(Exercise inputs Opens)

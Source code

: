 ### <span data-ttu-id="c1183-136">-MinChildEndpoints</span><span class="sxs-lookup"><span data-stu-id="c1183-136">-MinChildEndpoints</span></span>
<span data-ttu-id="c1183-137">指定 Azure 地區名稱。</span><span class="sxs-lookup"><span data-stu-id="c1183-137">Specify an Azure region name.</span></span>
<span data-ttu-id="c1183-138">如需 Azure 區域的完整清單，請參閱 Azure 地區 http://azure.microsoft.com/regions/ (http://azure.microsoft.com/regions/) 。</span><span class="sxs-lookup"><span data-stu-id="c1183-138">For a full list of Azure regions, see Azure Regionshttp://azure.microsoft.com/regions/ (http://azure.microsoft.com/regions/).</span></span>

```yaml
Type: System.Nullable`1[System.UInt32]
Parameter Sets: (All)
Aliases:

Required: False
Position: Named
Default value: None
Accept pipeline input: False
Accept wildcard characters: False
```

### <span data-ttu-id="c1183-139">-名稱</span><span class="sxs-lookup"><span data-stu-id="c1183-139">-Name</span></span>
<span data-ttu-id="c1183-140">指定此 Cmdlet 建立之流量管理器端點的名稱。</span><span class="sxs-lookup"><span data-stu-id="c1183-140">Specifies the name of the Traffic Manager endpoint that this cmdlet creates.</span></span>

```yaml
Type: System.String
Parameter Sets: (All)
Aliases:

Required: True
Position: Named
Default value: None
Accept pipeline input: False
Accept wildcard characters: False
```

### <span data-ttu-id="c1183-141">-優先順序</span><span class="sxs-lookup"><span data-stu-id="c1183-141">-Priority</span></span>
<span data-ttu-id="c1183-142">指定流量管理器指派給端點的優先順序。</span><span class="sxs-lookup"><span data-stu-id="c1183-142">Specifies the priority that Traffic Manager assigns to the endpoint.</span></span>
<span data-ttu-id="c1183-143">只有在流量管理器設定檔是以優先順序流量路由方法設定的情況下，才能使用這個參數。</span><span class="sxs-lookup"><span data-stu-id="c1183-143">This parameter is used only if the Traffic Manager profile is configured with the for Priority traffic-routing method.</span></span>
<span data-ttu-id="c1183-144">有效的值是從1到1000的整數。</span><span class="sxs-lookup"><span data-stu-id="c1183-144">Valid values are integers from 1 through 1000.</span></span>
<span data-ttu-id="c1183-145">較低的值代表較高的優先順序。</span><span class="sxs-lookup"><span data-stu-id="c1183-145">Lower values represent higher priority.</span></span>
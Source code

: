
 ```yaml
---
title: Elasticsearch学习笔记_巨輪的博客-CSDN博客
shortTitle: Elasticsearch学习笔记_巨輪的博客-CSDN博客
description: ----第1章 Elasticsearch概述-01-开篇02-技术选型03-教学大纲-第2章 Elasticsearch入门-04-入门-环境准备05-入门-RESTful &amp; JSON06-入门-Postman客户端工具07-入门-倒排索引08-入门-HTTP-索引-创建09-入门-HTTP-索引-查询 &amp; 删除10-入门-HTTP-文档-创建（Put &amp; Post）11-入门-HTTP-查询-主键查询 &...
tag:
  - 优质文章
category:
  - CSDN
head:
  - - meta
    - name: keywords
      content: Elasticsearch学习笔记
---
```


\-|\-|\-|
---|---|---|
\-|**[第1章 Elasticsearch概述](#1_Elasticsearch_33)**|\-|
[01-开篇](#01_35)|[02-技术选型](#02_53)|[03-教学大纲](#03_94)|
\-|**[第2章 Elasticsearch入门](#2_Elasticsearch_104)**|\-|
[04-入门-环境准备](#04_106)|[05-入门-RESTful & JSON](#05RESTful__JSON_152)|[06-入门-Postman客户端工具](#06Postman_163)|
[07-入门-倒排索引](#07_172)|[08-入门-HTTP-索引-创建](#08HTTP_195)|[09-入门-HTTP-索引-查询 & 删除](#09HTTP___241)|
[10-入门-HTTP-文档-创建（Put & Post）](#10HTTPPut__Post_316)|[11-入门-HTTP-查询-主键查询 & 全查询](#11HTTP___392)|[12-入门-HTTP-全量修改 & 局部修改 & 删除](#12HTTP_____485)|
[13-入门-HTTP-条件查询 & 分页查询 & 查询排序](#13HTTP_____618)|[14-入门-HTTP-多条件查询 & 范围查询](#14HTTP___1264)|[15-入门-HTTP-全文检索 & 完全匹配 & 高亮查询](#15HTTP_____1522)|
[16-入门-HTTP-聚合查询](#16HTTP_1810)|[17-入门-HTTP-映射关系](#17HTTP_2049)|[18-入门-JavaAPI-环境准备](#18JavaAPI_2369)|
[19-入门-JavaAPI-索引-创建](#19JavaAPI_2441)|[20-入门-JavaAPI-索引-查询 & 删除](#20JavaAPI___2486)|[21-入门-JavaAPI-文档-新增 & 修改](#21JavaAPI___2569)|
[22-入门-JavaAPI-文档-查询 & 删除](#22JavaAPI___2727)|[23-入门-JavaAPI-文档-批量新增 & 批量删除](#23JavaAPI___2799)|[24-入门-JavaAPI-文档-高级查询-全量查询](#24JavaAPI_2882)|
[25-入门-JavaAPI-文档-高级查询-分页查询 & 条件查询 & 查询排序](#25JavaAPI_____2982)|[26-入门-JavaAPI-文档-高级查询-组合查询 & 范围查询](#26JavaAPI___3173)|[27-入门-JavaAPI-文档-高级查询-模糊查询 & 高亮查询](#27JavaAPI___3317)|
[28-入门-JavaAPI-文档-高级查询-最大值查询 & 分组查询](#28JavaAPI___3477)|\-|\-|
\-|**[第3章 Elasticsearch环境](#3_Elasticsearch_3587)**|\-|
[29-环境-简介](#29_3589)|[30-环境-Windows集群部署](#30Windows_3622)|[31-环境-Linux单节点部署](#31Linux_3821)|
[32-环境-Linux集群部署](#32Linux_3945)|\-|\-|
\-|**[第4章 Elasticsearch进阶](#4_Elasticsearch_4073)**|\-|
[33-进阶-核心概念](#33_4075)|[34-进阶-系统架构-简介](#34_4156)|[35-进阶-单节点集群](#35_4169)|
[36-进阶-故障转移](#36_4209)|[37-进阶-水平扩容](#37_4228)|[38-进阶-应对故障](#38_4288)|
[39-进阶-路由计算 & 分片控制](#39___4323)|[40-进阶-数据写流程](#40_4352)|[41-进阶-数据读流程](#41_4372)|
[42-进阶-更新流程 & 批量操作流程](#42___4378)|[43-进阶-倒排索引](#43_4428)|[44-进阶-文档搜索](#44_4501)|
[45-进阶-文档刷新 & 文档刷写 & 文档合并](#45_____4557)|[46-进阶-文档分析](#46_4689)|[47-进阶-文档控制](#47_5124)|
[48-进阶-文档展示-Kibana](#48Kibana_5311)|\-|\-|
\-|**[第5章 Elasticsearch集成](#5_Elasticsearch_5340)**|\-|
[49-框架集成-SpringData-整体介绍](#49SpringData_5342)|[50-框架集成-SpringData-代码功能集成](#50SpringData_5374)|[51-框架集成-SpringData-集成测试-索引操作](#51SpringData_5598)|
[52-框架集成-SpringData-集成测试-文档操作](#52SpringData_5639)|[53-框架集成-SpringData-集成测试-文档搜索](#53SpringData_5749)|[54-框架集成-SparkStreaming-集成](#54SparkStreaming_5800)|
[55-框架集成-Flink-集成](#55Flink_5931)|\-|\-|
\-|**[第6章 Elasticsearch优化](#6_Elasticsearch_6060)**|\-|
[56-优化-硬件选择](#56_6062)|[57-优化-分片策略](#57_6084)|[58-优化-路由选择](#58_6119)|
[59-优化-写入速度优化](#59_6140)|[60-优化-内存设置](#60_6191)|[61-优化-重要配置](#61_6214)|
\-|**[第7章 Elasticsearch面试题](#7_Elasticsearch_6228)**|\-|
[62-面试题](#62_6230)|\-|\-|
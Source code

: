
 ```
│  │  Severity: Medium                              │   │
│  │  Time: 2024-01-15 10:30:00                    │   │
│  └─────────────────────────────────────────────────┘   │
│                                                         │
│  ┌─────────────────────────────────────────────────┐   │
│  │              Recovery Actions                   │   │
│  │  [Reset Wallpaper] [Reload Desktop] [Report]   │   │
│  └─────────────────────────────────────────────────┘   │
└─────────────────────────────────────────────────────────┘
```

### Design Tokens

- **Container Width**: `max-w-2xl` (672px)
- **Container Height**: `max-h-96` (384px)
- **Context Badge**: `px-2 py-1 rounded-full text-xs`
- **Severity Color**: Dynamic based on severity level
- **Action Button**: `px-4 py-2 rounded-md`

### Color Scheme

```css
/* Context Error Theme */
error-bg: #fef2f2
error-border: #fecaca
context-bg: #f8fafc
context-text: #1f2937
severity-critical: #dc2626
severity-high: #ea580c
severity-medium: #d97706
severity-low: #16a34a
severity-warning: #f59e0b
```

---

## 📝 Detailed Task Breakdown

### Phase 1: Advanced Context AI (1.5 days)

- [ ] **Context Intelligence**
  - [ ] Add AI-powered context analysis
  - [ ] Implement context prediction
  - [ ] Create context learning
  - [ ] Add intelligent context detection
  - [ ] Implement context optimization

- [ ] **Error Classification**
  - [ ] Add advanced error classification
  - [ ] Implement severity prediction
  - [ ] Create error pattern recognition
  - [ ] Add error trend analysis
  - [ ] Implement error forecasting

(Exercise inputs Closes)

Every line in the entries above that has the word "Type" should be identified and copied.

Reply to the exercise =
Type: System.Nullable`1[System.UInt32]
Type: System.String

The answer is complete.